## Brief:
Return every line from the records below with the string "school".

## Data shown:

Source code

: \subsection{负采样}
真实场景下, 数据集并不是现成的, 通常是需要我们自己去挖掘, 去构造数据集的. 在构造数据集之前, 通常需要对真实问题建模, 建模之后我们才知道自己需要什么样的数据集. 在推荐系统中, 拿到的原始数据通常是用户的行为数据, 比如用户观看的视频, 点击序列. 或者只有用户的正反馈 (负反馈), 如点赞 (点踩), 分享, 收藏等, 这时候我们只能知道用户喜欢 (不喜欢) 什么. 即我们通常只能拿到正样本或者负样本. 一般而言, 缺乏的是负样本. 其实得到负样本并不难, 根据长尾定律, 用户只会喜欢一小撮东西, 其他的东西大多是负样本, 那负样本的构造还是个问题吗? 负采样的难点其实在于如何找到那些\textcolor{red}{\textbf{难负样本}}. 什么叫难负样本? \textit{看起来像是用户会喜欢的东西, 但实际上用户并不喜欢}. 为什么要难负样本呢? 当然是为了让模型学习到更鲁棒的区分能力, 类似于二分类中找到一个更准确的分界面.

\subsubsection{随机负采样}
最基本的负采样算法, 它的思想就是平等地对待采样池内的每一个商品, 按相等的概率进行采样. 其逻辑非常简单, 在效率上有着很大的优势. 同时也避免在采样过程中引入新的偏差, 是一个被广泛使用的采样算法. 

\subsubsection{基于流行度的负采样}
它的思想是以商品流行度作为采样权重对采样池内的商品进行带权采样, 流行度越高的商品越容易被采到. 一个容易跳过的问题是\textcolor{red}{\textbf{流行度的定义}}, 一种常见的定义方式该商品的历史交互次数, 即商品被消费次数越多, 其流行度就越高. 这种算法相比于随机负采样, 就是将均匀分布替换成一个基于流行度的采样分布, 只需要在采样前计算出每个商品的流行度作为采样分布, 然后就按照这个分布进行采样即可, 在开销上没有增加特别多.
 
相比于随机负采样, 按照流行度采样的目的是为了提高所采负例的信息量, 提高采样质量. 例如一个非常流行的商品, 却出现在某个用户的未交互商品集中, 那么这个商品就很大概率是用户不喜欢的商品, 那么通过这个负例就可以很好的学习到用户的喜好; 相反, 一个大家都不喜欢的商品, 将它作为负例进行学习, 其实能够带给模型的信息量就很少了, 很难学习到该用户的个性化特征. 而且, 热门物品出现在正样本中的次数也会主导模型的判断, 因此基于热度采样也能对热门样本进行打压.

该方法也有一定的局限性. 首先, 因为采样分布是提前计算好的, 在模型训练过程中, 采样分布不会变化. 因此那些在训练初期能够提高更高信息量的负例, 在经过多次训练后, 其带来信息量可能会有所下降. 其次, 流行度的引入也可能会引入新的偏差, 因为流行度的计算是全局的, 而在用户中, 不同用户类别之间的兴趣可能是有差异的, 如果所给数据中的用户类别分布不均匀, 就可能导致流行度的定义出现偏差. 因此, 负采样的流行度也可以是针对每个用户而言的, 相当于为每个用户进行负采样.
==
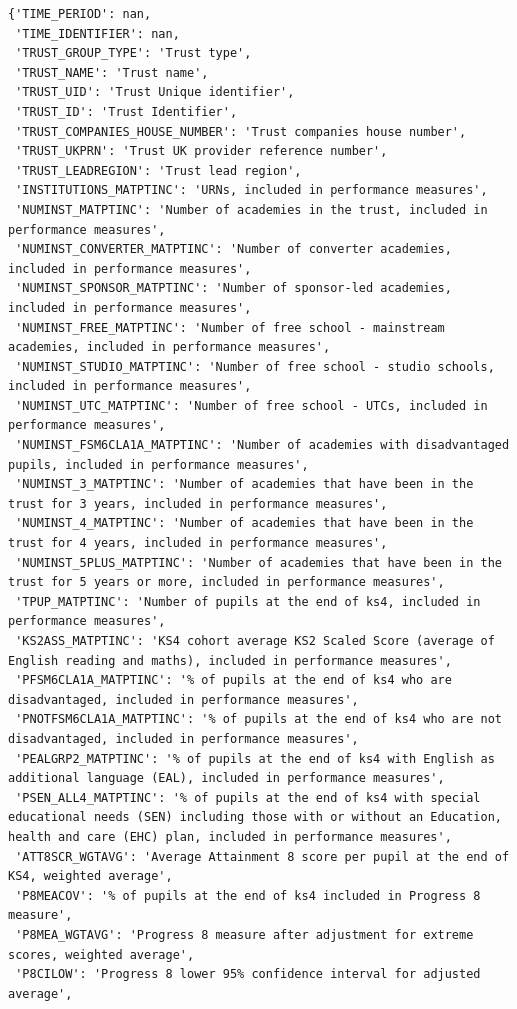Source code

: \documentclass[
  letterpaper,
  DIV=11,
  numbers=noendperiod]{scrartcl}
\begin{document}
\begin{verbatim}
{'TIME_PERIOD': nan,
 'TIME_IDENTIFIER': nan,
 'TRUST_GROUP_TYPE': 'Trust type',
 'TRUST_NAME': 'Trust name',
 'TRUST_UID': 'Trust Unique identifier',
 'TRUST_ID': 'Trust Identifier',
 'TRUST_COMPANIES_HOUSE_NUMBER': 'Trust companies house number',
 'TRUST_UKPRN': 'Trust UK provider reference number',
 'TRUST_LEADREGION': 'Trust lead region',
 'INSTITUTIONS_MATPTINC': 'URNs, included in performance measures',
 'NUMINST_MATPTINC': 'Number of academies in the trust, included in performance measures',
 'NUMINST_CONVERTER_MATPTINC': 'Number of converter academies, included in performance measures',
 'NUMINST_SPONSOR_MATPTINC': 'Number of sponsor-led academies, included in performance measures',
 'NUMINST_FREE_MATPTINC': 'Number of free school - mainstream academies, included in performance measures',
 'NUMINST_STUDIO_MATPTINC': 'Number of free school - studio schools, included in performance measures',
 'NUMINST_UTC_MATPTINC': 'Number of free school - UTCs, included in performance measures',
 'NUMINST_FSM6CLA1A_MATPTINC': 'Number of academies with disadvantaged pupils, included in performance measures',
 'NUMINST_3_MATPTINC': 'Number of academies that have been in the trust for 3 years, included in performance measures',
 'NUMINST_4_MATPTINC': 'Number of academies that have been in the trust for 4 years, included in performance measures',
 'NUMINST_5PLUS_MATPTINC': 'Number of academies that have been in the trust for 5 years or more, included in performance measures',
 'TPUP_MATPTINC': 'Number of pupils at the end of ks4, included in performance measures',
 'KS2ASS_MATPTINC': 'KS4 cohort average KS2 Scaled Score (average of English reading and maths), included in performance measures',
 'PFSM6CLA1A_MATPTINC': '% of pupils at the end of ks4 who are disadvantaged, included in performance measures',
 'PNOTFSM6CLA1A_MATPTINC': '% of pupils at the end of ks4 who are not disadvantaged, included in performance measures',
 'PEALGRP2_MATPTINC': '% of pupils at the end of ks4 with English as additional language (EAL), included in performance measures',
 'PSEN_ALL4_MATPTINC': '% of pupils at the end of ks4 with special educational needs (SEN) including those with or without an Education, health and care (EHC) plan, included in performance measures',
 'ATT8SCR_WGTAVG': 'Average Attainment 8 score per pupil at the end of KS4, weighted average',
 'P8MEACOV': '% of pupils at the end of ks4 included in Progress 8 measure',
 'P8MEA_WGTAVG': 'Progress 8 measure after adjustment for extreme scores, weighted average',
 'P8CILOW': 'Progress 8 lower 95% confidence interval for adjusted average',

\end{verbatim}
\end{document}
==
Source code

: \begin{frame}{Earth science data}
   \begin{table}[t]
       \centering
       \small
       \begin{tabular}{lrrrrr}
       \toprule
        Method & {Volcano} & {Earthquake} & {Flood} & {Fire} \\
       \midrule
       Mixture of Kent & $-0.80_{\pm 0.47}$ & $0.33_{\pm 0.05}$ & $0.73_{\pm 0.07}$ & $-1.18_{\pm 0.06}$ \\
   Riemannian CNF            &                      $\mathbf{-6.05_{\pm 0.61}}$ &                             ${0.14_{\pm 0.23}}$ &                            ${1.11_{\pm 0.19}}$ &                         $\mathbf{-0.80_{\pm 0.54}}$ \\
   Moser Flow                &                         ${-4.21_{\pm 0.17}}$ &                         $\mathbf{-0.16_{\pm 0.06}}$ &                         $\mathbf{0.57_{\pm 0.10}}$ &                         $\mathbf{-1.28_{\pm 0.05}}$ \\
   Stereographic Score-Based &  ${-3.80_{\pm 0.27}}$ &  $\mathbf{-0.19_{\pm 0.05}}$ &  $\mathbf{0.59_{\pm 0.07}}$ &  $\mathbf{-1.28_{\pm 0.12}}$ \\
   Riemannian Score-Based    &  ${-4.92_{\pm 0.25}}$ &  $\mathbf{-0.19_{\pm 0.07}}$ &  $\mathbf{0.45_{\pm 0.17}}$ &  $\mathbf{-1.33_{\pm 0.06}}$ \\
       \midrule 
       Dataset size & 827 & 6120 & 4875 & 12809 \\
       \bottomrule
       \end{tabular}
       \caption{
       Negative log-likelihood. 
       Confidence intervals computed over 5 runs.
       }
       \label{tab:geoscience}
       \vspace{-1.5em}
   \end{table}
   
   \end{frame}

## Response area:
 'NUMINST_FREE_MATPTINC': 'Number of free school - mainstream academies, included in performance measures',
 'NUMINST_STUDIO_MATPTINC': 'Number of free school - studio schools, included in performance measures',
 'NUMINST_UTC_MATPTINC': 'Number of free school - UTCs, included in performance measures',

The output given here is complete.